Asian recruitment crash is self-inflicted

April 24, 1998

British universities rely too heavily on students from Southeast Asia. They must spread their net wider to avoid risk, says Marcel van Miert

THE SLUMP in student recruitment from Southeast Asia has left British universities with a bad case of nerves. The government has rushed to their aid with offers of money for scholarships and there is a mood of solicitude at the feared loss of income for universities and colleges because of the region's currency crisis. This sympathy has obscured the fact that the problem is mostly self-inflicted, a product of poor strategic management.

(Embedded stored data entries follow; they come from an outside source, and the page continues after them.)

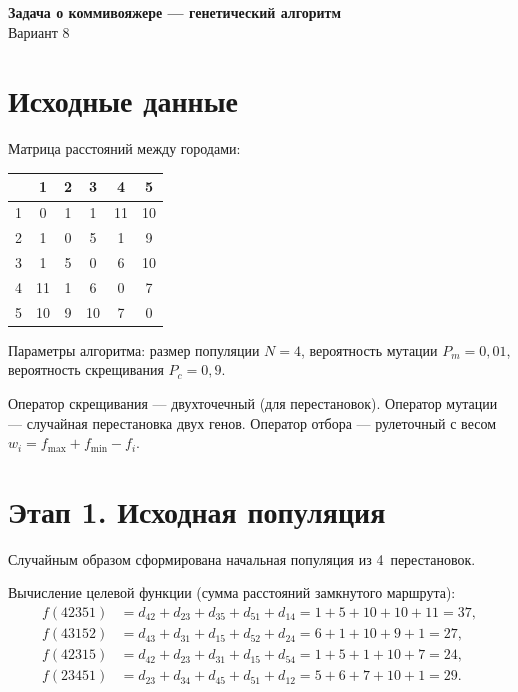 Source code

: \documentclass[a4paper,12pt]{article}
\begin{document}
\begin{center}
\Large\textbf{Задача о коммивояжере --- генетический алгоритм}\\[4pt]
\large Вариант 8
\end{center}

\section*{Исходные данные}

Матрица расстояний между городами:

\begin{center}
\begin{tabular}{c|ccccc}
\toprule
 & 1 & 2 & 3 & 4 & 5 \\
\midrule
1 & 0  & 1  & 1  & 11 & 10 \\
2 & 1  & 0  & 5  & 1  & 9  \\
3 & 1  & 5  & 0  & 6  & 10 \\
4 & 11 & 1  & 6  & 0  & 7  \\
5 & 10 & 9  & 10 & 7  & 0  \\
\bottomrule
\end{tabular}
\end{center}

Параметры алгоритма: размер популяции $N = 4$, вероятность мутации $P_m = 0{,}01$, вероятность скрещивания $P_c = 0{,}9$.

Оператор скрещивания --- двухточечный (для перестановок).
Оператор мутации --- случайная перестановка двух генов.
Оператор отбора --- рулеточный с весом $w_i = f_{\max} + f_{\min} - f_i$.

\section*{Этап 1. Исходная популяция}

Случайным образом сформирована начальная популяция из 4~перестановок.

Вычисление целевой функции (сумма расстояний замкнутого маршрута):
\begin{align*}
f(42351) &= d_{42}+d_{23}+d_{35}+d_{51}+d_{14} = 1+5+10+10+11 = 37,\\
f(43152) &= d_{43}+d_{31}+d_{15}+d_{52}+d_{24} = 6+1+10+9+1 = 27,\\
f(42315) &= d_{42}+d_{23}+d_{31}+d_{15}+d_{54} = 1+5+1+10+7 = 24,\\
f(23451) &= d_{23}+d_{34}+d_{45}+d_{51}+d_{12} = 5+6+7+10+1 = 29.
\end{align*}
\end{document}
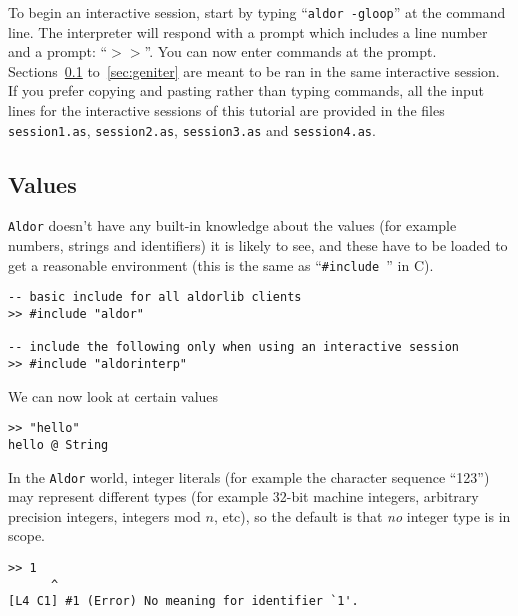 \documentclass{article}
\newcommand{\Aldor}{{\tt Aldor}}
\newcommand{\alprompt}{{\tt $>>$}}
\begin{document}
To begin an interactive session, start by typing
``{\tt aldor -gloop}''
at the command line.  The interpreter will respond with a
prompt which includes a line number and a prompt: ``\alprompt''.  You
can now enter commands at the prompt. Sections~\ref{sec:values}
to~\ref{sec:geniter} are meant to be ran in the same interactive session.
If you prefer copying and pasting rather than typing commands, all the
input lines for the interactive sessions of this tutorial are provided
in the files {\tt session1.as}, {\tt session2.as}, {\tt session3.as} and
{\tt session4.as}.


\subsection{Values}
\label{sec:values}

\Aldor{} doesn't have any built-in knowledge about the values (for
example numbers, strings and identifiers) it is likely to see, and
these have to be loaded to get a reasonable environment (this is the
same as ``\verb!#include !'' in C).

\begin{small}
\begin{verbatim}
-- basic include for all aldorlib clients
>> #include "aldor"

-- include the following only when using an interactive session
>> #include "aldorinterp"
\end{verbatim}
\end{small}

We can now look at certain values
\begin{small}
\begin{verbatim}
>> "hello"
hello @ String
\end{verbatim}
\end{small}

In the \Aldor{} world, integer literals (for example the character
sequence ``123'') may represent different types (for example 32-bit
machine integers, arbitrary precision integers, integers mod $n$,
etc), so the default is that {\em no} integer type is in scope.
\begin{small}
\begin{verbatim}
>> 1
      ^
[L4 C1] #1 (Error) No meaning for identifier `1'.
\end{verbatim}
\end{small}
\end{document}
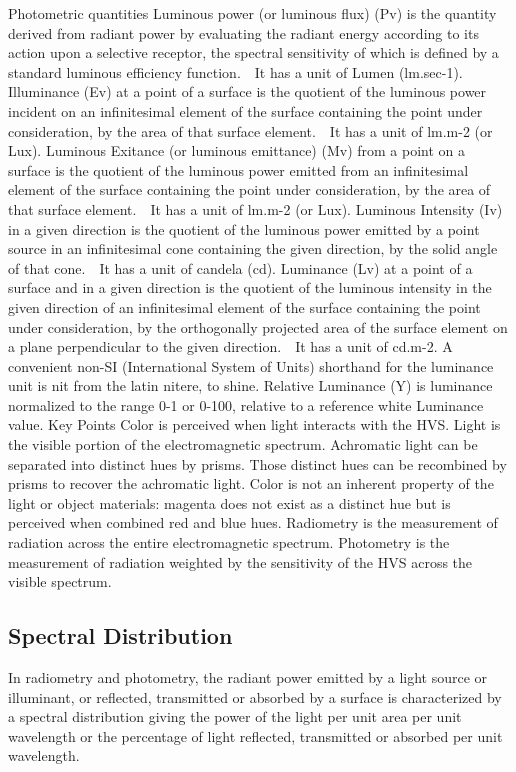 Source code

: Photometric quantities
Luminous power (or luminous flux) (Pv) is the quantity derived from radiant power by evaluating the radiant energy according to its action upon a selective receptor, the spectral sensitivity of which is defined by a standard luminous efficiency function.   It has a unit of Lumen (lm.sec-1).
Illuminance (Ev) at a point of a surface is the quotient of the luminous power incident on an infinitesimal element of the surface containing the point under consideration, by the area of that surface element.   It has a unit of lm.m-2 (or Lux).
Luminous Exitance (or luminous emittance) (Mv) from a point on a surface is the quotient of the luminous power emitted from an infinitesimal element of the surface containing the point under consideration, by the area of that surface element.   It has a unit of lm.m-2 (or Lux).
Luminous Intensity (Iv) in a given direction is the quotient of the luminous power emitted by a point source in an infinitesimal cone containing the given direction, by the solid angle of that cone.   It has a unit of candela (cd).
Luminance (Lv) at a point of a surface and in a given direction is the quotient of the luminous intensity in the given direction of an infinitesimal element of the surface containing the point under consideration, by the orthogonally projected area of the surface element on a plane perpendicular to the given direction.   It has a unit of cd.m-2. A convenient non-SI (International System of Units) shorthand for the luminance unit is nit from the latin nitere, to shine.
Relative Luminance (Y) is luminance normalized to the range 0-1 or 0-100, relative to a reference white Luminance value.
Key Points
Color is perceived when light interacts with the HVS.
Light is the visible portion of the electromagnetic spectrum.
Achromatic light can be separated into distinct hues by prisms. Those distinct hues can be recombined by prisms to recover the achromatic light.
Color is not an inherent property of the light or object materials:  magenta does not exist as a distinct hue but is perceived when combined red and blue hues.
Radiometry is the measurement of radiation across the entire electromagnetic spectrum.
Photometry is the measurement of radiation weighted by the sensitivity of the HVS across the visible spectrum.

\subsection{Spectral Distribution}

In radiometry and photometry, the radiant power emitted by a light source or illuminant, or reflected, transmitted or absorbed by a surface is characterized by a spectral distribution giving the power of the light per unit area per unit wavelength or the percentage of light reflected, transmitted or absorbed per unit wavelength.


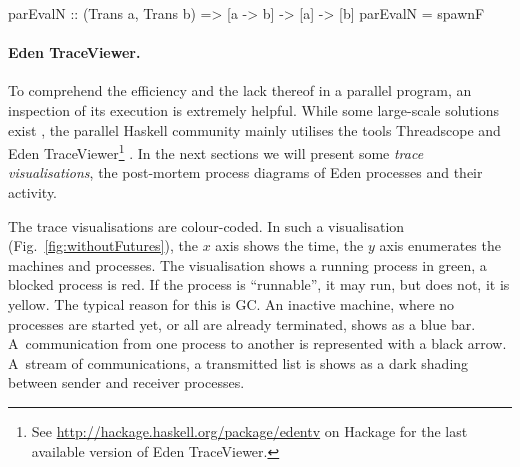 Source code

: \begin{code}
parEvalN :: (Trans a, Trans b) => [a -> b] -> [a] -> [b]
parEvalN = spawnF 
\end{code}

\paragraph{Eden TraceViewer.}
\label{sec:edentv}
To comprehend the efficiency and the lack thereof in a parallel program, an inspection of its execution is extremely helpful. While some large-scale solutions exist \cite{Geimer2010}, the parallel Haskell community mainly utilises the tools Threadscope \cite{Wheeler2009} and Eden TraceViewer\footnote{See \url{http://hackage.haskell.org/package/edentv} on Hackage for the last available version of Eden TraceViewer.} \cite{Berthold2007a}. In the next sections we will present some \emph{trace visualisations}, the post-mortem process diagrams of Eden processes and their activity.

The trace visualisations are colour-coded. In such a visualisation (Fig.~\ref{fig:withoutFutures}), the $x$ axis shows the time, the $y$ axis enumerates the machines and processes. The visualisation shows a running process in green, a blocked process is red. If the process is \enquote{runnable}, \ie it may run, but does not, it is yellow. The typical reason for this is GC. An inactive machine, where no processes are started yet, or all are already terminated, shows as a blue bar. A~communication from one process to another is represented with a black arrow. A~stream of communications, \eg a transmitted list is shows as a dark shading between sender and receiver processes.


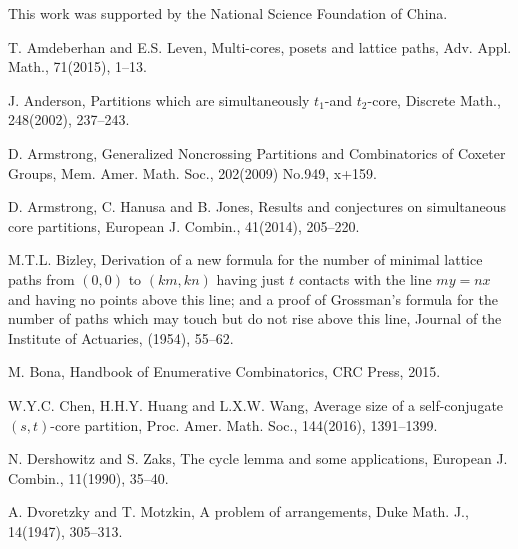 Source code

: \documentclass[a4paper,12pt]{article}
\begin{document}

\vspace{.2cm} 
This work was supported by the National Science Foundation of China.




\begin{thebibliography}{99}
T. Amdeberhan and E.S. Leven, Multi-cores, posets and lattice paths, Adv. Appl. Math., 71(2015), 1--13.

J. Anderson, Partitions which are simultaneously $t_1$-and $t_2$-core, Discrete Math., 248(2002), 237--243.

D. Armstrong, Generalized Noncrossing Partitions and Combinatorics of Coxeter Groups, Mem. Amer. Math. Soc., 202(2009) No.949, x+159.

D. Armstrong, C. Hanusa and B. Jones, Results and conjectures on simultaneous core partitions,  European J. Combin., 41(2014), 205--220.

M.T.L. Bizley,  Derivation of a new formula for the number of minimal lattice paths from $(0,0)$ to $(km, kn)$ having just $t$ contacts with the line $my= nx$ and having no points above this line; and a proof of Grossman's formula for the number of paths which may touch but do not rise above this line, Journal of the Institute of Actuaries, (1954), 55--62.

M. Bona, Handbook of Enumerative Combinatorics, CRC Press, 2015.


W.Y.C. Chen, H.H.Y. Huang and L.X.W. Wang, Average size of a self-conjugate $(s,t)$-core partition,  Proc. Amer. Math. Soc., 144(2016), 1391--1399.

N. Dershowitz and S. Zaks, The cycle lemma and some applications, European J. Combin., 11(1990), 35--40.

A. Dvoretzky and T. Motzkin, A problem of arrangements, Duke Math. J., 14(1947),  305--313.


\end{thebibliography}
\end{document}
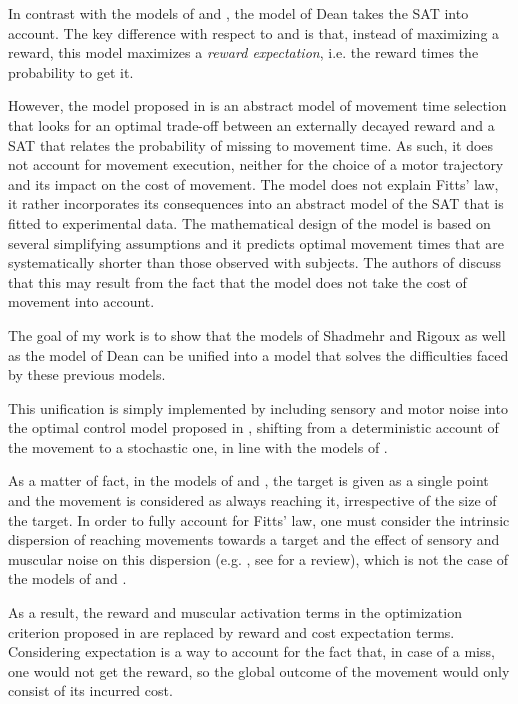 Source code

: \documentclass[pdftex,a4paper,12pt]{report}
\begin{document}
In contrast with the models of \cite{shadmehr10} and \cite{rigoux12_plos}, the model of Dean \cite{Dean2007} takes the SAT into account. The key difference with respect to \cite{shadmehr10} and \cite{rigoux12_plos} is that, instead of maximizing a reward, this model maximizes a {\em reward expectation}, i.e. the reward times the probability to get it.

However, the model proposed in \cite{Dean2007} is an abstract model of movement time selection that looks for an optimal trade-off between an externally decayed reward and a SAT that relates the probability of missing to movement time. As such, it does not account for movement execution, neither for the choice of a motor trajectory and its impact on the cost of movement.
The model does not explain Fitts' law, it rather incorporates its consequences into an abstract model of the SAT that is fitted to experimental data.
The mathematical design of the model is based on several simplifying assumptions and it predicts optimal movement times that are systematically shorter than those observed with subjects. The authors of \cite{Dean2007} discuss that this may result from the fact that the model does not take the cost of movement into account.

The goal of my work is to show that the models of Shadmehr \cite{shadmehr10} and Rigoux \cite{rigoux12_plos} as well as the model of Dean \cite{Dean2007} can be unified into a model that solves the difficulties faced by these previous models. 

This unification is simply implemented by including sensory and motor noise into the optimal control model proposed in \cite{rigoux12_plos}, shifting from a deterministic account of the movement to a stochastic one, in line with the models of \cite{harris98_N,todorov02_NN,todorov04_NN,todorov05_NC,li2006}.

As a matter of fact, in the models of \cite{shadmehr10} and \cite{rigoux12_plos}, the target is given as a single point and the movement is considered as always reaching it, irrespective of the size of the target. In order to fully account for Fitts' law, one must consider the intrinsic dispersion of reaching movements towards a target and the effect of sensory and muscular noise on this dispersion (e.g. \cite{harris98_N}, see \cite{faisal08} for a review), which is not the case of the models of \cite{shadmehr10} and \cite{rigoux12_plos}. 

As a result, the reward and muscular activation terms in the optimization criterion proposed in \cite{rigoux12_plos} are replaced by reward and cost expectation terms. Considering expectation is a way to account for the fact that, in case of a miss, one would not get the reward, so the global outcome of the movement would only consist of its incurred cost. 
\end{document}
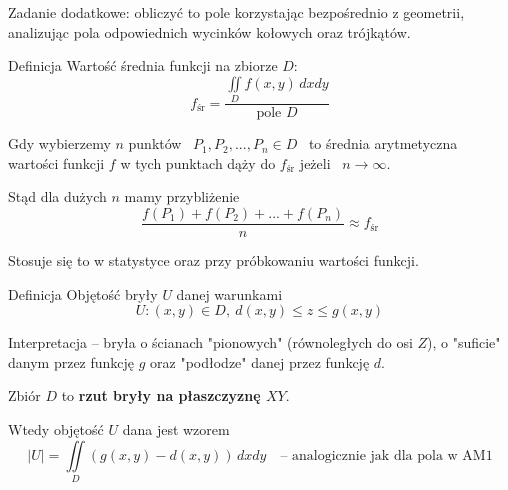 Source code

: Zadanie dodatkowe: obliczyć to pole korzystając bezpośrednio z geometrii, analizując pola odpowiednich wycinków kołowych oraz trójkątów.

\begin{tw}{Definicja}
    Wartość średnia funkcji na zbiorze $D$:
    \[ f_{\text{śr}} = \frac{\displaystyle\iint\limits_D  f(x,y) \, dxdy }{\text{pole } D} \]

    Gdy wybierzemy $n$ punktów \ $ P_1, P_2, ..., P_n \in D $ \ to średnia arytmetyczna wartości funkcji $f$ w tych punktach dąży do $ f_{\text{śr}} $
    jeżeli \ $ n \to \infty $.

    Stąd dla dużych $n$ mamy przybliżenie
    \[ \frac{f(P_1) + f(P_2) + ... + f(P_n)}{n} \approx f_{\text{śr}} \]
\end{tw}

Stosuje się to w statystyce oraz przy próbkowaniu wartości funkcji.

\begin{tw}{Definicja}
    Objętość bryły $U$ danej warunkami
    \[ U : (x,y) \in D, \ d(x,y) \leq z \leq g(x,y) \]

    Interpretacja -- bryła o ścianach "pionowych" (równoległych do osi $Z$), o "suficie" danym przez funkcję $g$ oraz "podłodze" danej przez funkcję $d$.

    Zbiór $D$ to \textbf{rzut bryły na płaszczyznę $XY$}.

    Wtedy objętość $U$ dana jest wzorem
    \[ |U| = \iint\limits_D (g(x,y) - d(x,y)) \, dxdy \quad \text{-- analogicznie jak dla pola w AM1} \]
\end{tw}

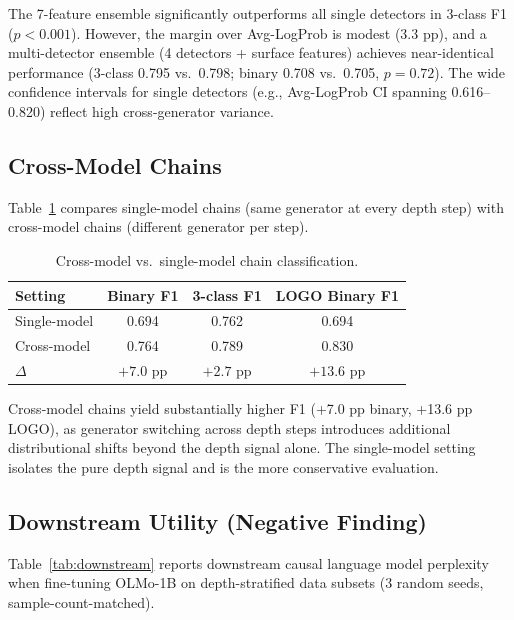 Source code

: \documentclass[11pt,a4paper]{article}
\begin{document}
The 7-feature ensemble significantly outperforms all single detectors in 3-class F1 ($p < 0.001$). However, the margin over Avg-LogProb is modest (3.3 pp), and a multi-detector ensemble (4 detectors + surface features) achieves near-identical performance (3-class 0.795 vs.\ 0.798; binary 0.708 vs.\ 0.705, $p = 0.72$). The wide confidence intervals for single detectors (e.g., Avg-LogProb CI spanning 0.616--0.820) reflect high cross-generator variance.

\subsection{Cross-Model Chains}

Table~\ref{tab:cross_model} compares single-model chains (same generator at every depth step) with cross-model chains (different generator per step).

\begin{table}[t]
\centering
\small
\caption{Cross-model vs.\ single-model chain classification.}
\label{tab:cross_model}
\begin{tabular}{lccc}
\toprule
Setting & Binary F1 & 3-class F1 & LOGO Binary F1 \\
\midrule
Single-model & 0.694 & 0.762 & 0.694 \\
Cross-model & 0.764 & 0.789 & 0.830 \\
\midrule
$\Delta$ & $+7.0$ pp & $+2.7$ pp & $+13.6$ pp \\
\bottomrule
\end{tabular}
\end{table}

Cross-model chains yield substantially higher F1 (+7.0 pp binary, +13.6 pp LOGO), as generator switching across depth steps introduces additional distributional shifts beyond the depth signal alone. The single-model setting isolates the pure depth signal and is the more conservative evaluation.

\subsection{Downstream Utility (Negative Finding)}

Table~\ref{tab:downstream} reports downstream causal language model perplexity when fine-tuning OLMo-1B on depth-stratified data subsets (3 random seeds, sample-count-matched).
\end{document}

The 24,000 students who come each year from Malaysia, Thailand, Korea and Indonesia represent a quarter of all overseas students studying in UK higher education. Few modern businesses would rely so heavily on income from one limited market.

The sector cannot be blamed for being heavily involved with the Southeast Asian market but it should not have relied on the region as a "cash cow". Now the cow is sick it is clear there are few markets ready to replace it.

Most businesses will always spread risk to offset the impact of any collapse. The universities must learn from this experience rather than bemoan their misfortune, and move forward with a sense of urgency towards a more strategic, entrepreneurial and outward-looking approach to international student recruitment.

This does not mean that we should abandon Southeast Asia - but using taxpayers' money to help fund scholarships, or dipping into reserves to offer "golden hellos" and other concessions to try to rescue the market is the proverbial finger in the dyke.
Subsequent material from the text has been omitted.